Giornata impegnativa per la nostra Dodge Rossa. Le tocca accompagnarci fino al Nord della Florida sulla “Florida Turnpike”, un’autostrada lunga e dritta come una linea retta.
Partiamo da casa degli zii alle 8:00 AM e ci siamo diretti subito verso nord, ma per come siamo noi, sapevamo già che il navigatore avrebbe dovuto ritoccare l’ora di arrivo per diverse volte. Ed infatti non ci siamo smentiti nemmeno questa volta! I cartelli indicano che alla prossima uscita ci sarà un “Dunkin Donuts” e con la bavetta tipo Omer Simpsons, Giulio già sta parcheggiando per la succulenta colazione!
Ciambella Rainbow per me, e panino come vogliono le commesse per Giulio (che sono tre giorni che mangia e beve ciò che dicono i commessi!!!).
Alla fine si ritrova tra le mani un panino con Salsiccia (che qui ha la faccia di un hamburger), frittata, bacon e prosciutto.
Da bere volevamo un caffè americano, tanto per provarlo… ed invece era buono solo per ustionare la lingua! Non fa niente, è così bello lo stesso uscire da qui dentro con sti due bicchieri in mano e fa così tanto americano viaggiare con sti due bicchieri INFILZATI negli appositi spazi in macchina… che quasi quasi ce li INCOLLIAMO QUI DENTRO! (dopo due ore erano ancora bollenti… BOH!! Si saranno raffreddati nel secchio della monnezza due ore dopo!!!)

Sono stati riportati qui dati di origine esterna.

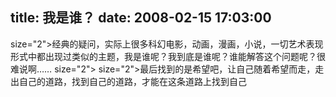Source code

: title: 我是谁？
date: 2008-02-15 17:03:00
---

 size="2">经典的疑问，实际上很多科幻电影，动画，漫画，小说，一切艺术表现形式中都出现过类似的主题，我是谁呢？我到底是谁呢？谁能解答这个问题呢？很难说啊……  size="2">   size="2">最后找到的是希望吧，让自己随着希望而走，走出自己的道路，找到自己的道路，才能在这条道路上找到自己
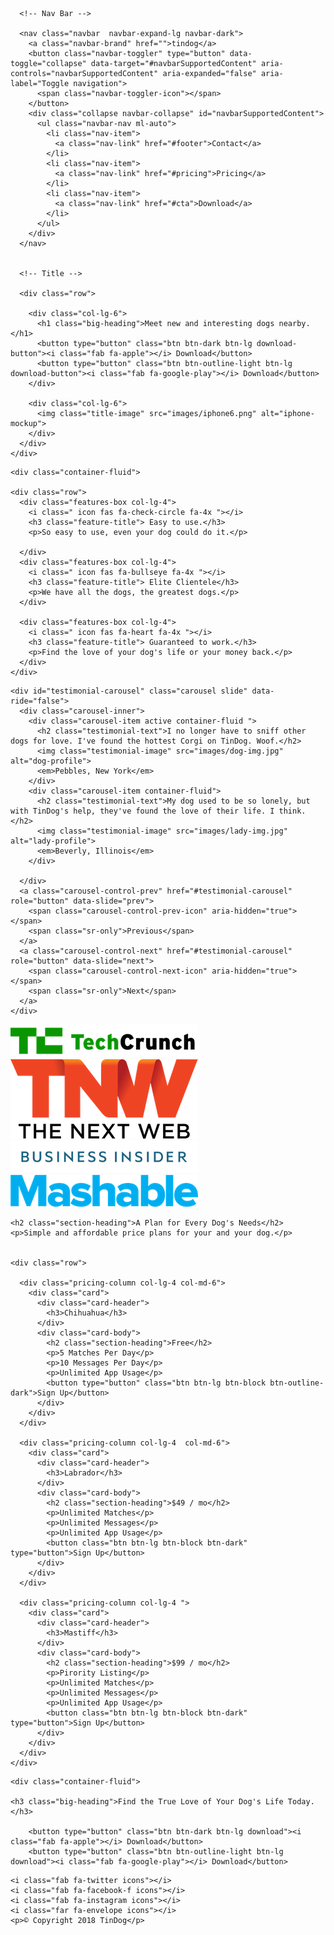 <!DOCTYPE html>
<html>

<head>
  <meta charset="utf-8">
  <title>TinDog</title>

  <!-- Google Fonts-->
  <link href="https://fonts.googleapis.com/css2?family=Montserrat:wght@300;400;500;700;900&family=Ubuntu:wght@400;500;700&display=swap" rel="stylesheet">

  <!-- CSS Stylesheets-->
  <link rel="stylesheet" href="https://cdn.jsdelivr.net/npm/bootstrap@4.5.3/dist/css/bootstrap.min.css" integrity="sha384-TX8t27EcRE3e/ihU7zmQxVncDAy5uIKz4rEkgIXeMed4M0jlfIDPvg6uqKI2xXr2" crossorigin="anonymous">
  <link rel="stylesheet" href="css/styles.css">

  <!-- Font Awesome-->
  <script src="https://kit.fontawesome.com/19b5c0f9f3.js" crossorigin="anonymous"></script>

  <!-- Bootstrap Scripts-->
  <script src="https://code.jquery.com/jquery-3.5.1.slim.min.js" integrity="sha384-DfXdz2htPH0lsSSs5nCTpuj/zy4C+OGpamoFVy38MVBnE+IbbVYUew+OrCXaRkfj" crossorigin="anonymous"></script>
  <script src="https://cdn.jsdelivr.net/npm/popper.js@1.16.1/dist/umd/popper.min.js" integrity="sha384-9/reFTGAW83EW2RDu2S0VKaIzap3H66lZH81PoYlFhbGU+6BZp6G7niu735Sk7lN" crossorigin="anonymous"></script>
  <script src="https://cdn.jsdelivr.net/npm/bootstrap@4.5.3/dist/js/bootstrap.min.js" integrity="sha384-w1Q4orYjBQndcko6MimVbzY0tgp4pWB4lZ7lr30WKz0vr/aWKhXdBNmNb5D92v7s" crossorigin="anonymous"></script>



</head>

<body>

  <section class="colored-section" id="title">
    <div class="container-fluid">



      <!-- Nav Bar -->

      <nav class="navbar  navbar-expand-lg navbar-dark">
        <a class="navbar-brand" href="">tindog</a>
        <button class="navbar-toggler" type="button" data-toggle="collapse" data-target="#navbarSupportedContent" aria-controls="navbarSupportedContent" aria-expanded="false" aria-label="Toggle navigation">
          <span class="navbar-toggler-icon"></span>
        </button>
        <div class="collapse navbar-collapse" id="navbarSupportedContent">
          <ul class="navbar-nav ml-auto">
            <li class="nav-item">
              <a class="nav-link" href="#footer">Contact</a>
            </li>
            <li class="nav-item">
              <a class="nav-link" href="#pricing">Pricing</a>
            </li>
            <li class="nav-item">
              <a class="nav-link" href="#cta">Download</a>
            </li>
          </ul>
        </div>
      </nav>


      <!-- Title -->

      <div class="row">

        <div class="col-lg-6">
          <h1 class="big-heading">Meet new and interesting dogs nearby.</h1>
          <button type="button" class="btn btn-dark btn-lg download-button"><i class="fab fa-apple"></i> Download</button>
          <button type="button" class="btn btn-outline-light btn-lg download-button"><i class="fab fa-google-play"></i> Download</button>
        </div>

        <div class="col-lg-6">
          <img class="title-image" src="images/iphone6.png" alt="iphone-mockup">
        </div>
      </div>
    </div>
  </section>


  <!-- Features -->

  <section class="white-section" id="features">

    <div class="container-fluid">

    <div class="row">
      <div class="features-box col-lg-4">
        <i class=" icon fas fa-check-circle fa-4x "></i>
        <h3 class="feature-title"> Easy to use.</h3>
        <p>So easy to use, even your dog could do it.</p>

      </div>
      <div class="features-box col-lg-4">
        <i class=" icon fas fa-bullseye fa-4x "></i>
        <h3 class="feature-title"> Elite Clientele</h3>
        <p>We have all the dogs, the greatest dogs.</p>
      </div>

      <div class="features-box col-lg-4">
        <i class=" icon fas fa-heart fa-4x "></i>
        <h3 class="feature-title"> Guaranteed to work.</h3>
        <p>Find the love of your dog's life or your money back.</p>
      </div>
    </div>
  </div>
  </section>


  <!-- Testimonials -->

  <section class="colored-section" id="testimonials">

    <div id="testimonial-carousel" class="carousel slide" data-ride="false">
      <div class="carousel-inner">
        <div class="carousel-item active container-fluid ">
          <h2 class="testimonial-text">I no longer have to sniff other dogs for love. I've found the hottest Corgi on TinDog. Woof.</h2>
          <img class="testimonial-image" src="images/dog-img.jpg" alt="dog-profile">
          <em>Pebbles, New York</em>
        </div>
        <div class="carousel-item container-fluid">
          <h2 class="testimonial-text">My dog used to be so lonely, but with TinDog's help, they've found the love of their life. I think.</h2>
          <img class="testimonial-image" src="images/lady-img.jpg" alt="lady-profile">
          <em>Beverly, Illinois</em>
        </div>

      </div>
      <a class="carousel-control-prev" href="#testimonial-carousel" role="button" data-slide="prev">
        <span class="carousel-control-prev-icon" aria-hidden="true"></span>
        <span class="sr-only">Previous</span>
      </a>
      <a class="carousel-control-next" href="#testimonial-carousel" role="button" data-slide="next">
        <span class="carousel-control-next-icon" aria-hidden="true"></span>
        <span class="sr-only">Next</span>
      </a>
    </div>

  </section>


  <!-- Press -->

  <section class="colored-section" id="press">
    <img class="press-logo" src="images/techcrunch.png" alt="tc-logo">
    <img class="press-logo" src="images/tnw.png" alt="tnw-logo">
    <img class="press-logo" src="images/bizinsider.png" alt="biz-insider-logo">
    <img class="press-logo" src="images/mashable.png" alt="mashable-logo">

  </section>


  <!-- Pricing -->

  <section class="white-section" id="pricing">

    <h2 class="section-heading">A Plan for Every Dog's Needs</h2>
    <p>Simple and affordable price plans for your and your dog.</p>


    <div class="row">

      <div class="pricing-column col-lg-4 col-md-6">
        <div class="card">
          <div class="card-header">
            <h3>Chihuahua</h3>
          </div>
          <div class="card-body">
            <h2 class="section-heading">Free</h2>
            <p>5 Matches Per Day</p>
            <p>10 Messages Per Day</p>
            <p>Unlimited App Usage</p>
            <button type="button" class="btn btn-lg btn-block btn-outline-dark">Sign Up</button>
          </div>
        </div>
      </div>

      <div class="pricing-column col-lg-4  col-md-6">
        <div class="card">
          <div class="card-header">
            <h3>Labrador</h3>
          </div>
          <div class="card-body">
            <h2 class="section-heading">$49 / mo</h2>
            <p>Unlimited Matches</p>
            <p>Unlimited Messages</p>
            <p>Unlimited App Usage</p>
            <button class="btn btn-lg btn-block btn-dark" type="button">Sign Up</button>
          </div>
        </div>
      </div>

      <div class="pricing-column col-lg-4 ">
        <div class="card">
          <div class="card-header">
            <h3>Mastiff</h3>
          </div>
          <div class="card-body">
            <h2 class="section-heading">$99 / mo</h2>
            <p>Pirority Listing</p>
            <p>Unlimited Matches</p>
            <p>Unlimited Messages</p>
            <p>Unlimited App Usage</p>
            <button class="btn btn-lg btn-block btn-dark" type="button">Sign Up</button>
          </div>
        </div>
      </div>
    </div>
  </section>


  <!-- Call to Action -->

  <section class="colored-section"id="cta">

    <div class="container-fluid">

    <h3 class="big-heading">Find the True Love of Your Dog's Life Today.</h3>

        <button type="button" class="btn btn-dark btn-lg download"><i class="fab fa-apple"></i> Download</button>
        <button type="button" class="btn btn-outline-light btn-lg download"><i class="fab fa-google-play"></i> Download</button>


</div>
  </section>


  <!-- Footer -->

  <footer class="white-section" id="footer">
    <div class="container-fluid">

    <i class="fab fa-twitter icons"></i>
    <i class="fab fa-facebook-f icons"></i>
    <i class="fab fa-instagram icons"></i>
    <i class="far fa-envelope icons"></i>
    <p>© Copyright 2018 TinDog</p>
  </div>
  </footer>


</body>

</html>
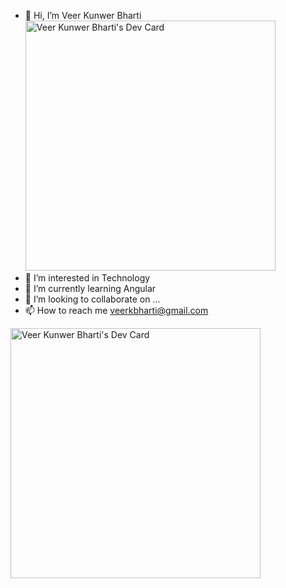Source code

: - 👋 Hi, I’m Veer Kunwer Bharti <a href="https://app.daily.dev/veerkbharti"><img src="https://api.daily.dev/devcards/6cee904bbae74b1d9c2ffd5363e52a3f.png?r=qi5" width="400" alt="Veer Kunwer Bharti's Dev Card"/></a>
- 👀 I’m interested in Technology
- 🌱 I’m currently learning Angular
- 💞️ I’m looking to collaborate on ...
- 📫 How to reach me veerkbharti@gmail.com

<!---
veerkbharti/veerkbharti is a ✨ special ✨ repository because its `README.md` (this file) appears on your GitHub profile.
You can click the Preview link to take a look at your changes.
--->

<a href="https://app.daily.dev/veerkbharti"><img src="https://api.daily.dev/devcards/6cee904bbae74b1d9c2ffd5363e52a3f.png?r=qi5" width="400" alt="Veer Kunwer Bharti's Dev Card"/></a>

Dopo nemmeno un’ora di viaggio, non abbiamo resistito alla tentazione di fare un’escursione a Palm Beach, luogo rinomato per le spiagge ma soprattutto per le ville sontuose dei VIP americani (come Donald Trump che qui ha la dimora più grande della città secondo la guida che sto leggendo!).
Ma io in verità non vedo l’ora di fare un bagno nell’oceano, e appena Giulio gira sul lungomare… beh… FRENAAAAAA!!!! Scendo di corsa, e mentre Giulio paga il biglietto per la sosta (ben 2 dollari l’ora!!!) io mi cambio il costume e sono pronta per la spiaggia!
Che bello che è qui, mi aspettavo l’acqua fredda dell’oceano, invece era INCREDIBILMENTE CALDA!!! Ma di un caldo che è difficile immaginarne se non pensando a quello della vasca da bagno. Ma anche se fosse stata ghiacciata, mi ci sarei buttata comunque… è troppo bello questo mare!
Mi tuffo tra le onde altissime dell’oceano e mi ci lascio trasportare per un po’… ma purtroppo oggi il tempo è tiranno, e così ci tocca subito ripartire, il viaggio è ancora lungo!
In verità il viaggio dura poco, due ore circa, poi lo stomaco inizia a reclamare e ci fermiamo. Qui c’è solo l’imbarazzo della scelta: Mc Donald’s, Burger King, Wendy’s o KFC. Praticamente la scelta è tra hamburger e pollo. Optiamo per il pollo di KFC, rinomato per il pollo fritto, un accrocco come i Mc Donald’s ma che vendono pollo. Qui la commessa capisce subito: BUFFET, ALL YOU CAN EAT FOR ONLY 7,99. E così ci apparecchia sui vassoi quattro piatti a testa, e ci manda al buffet.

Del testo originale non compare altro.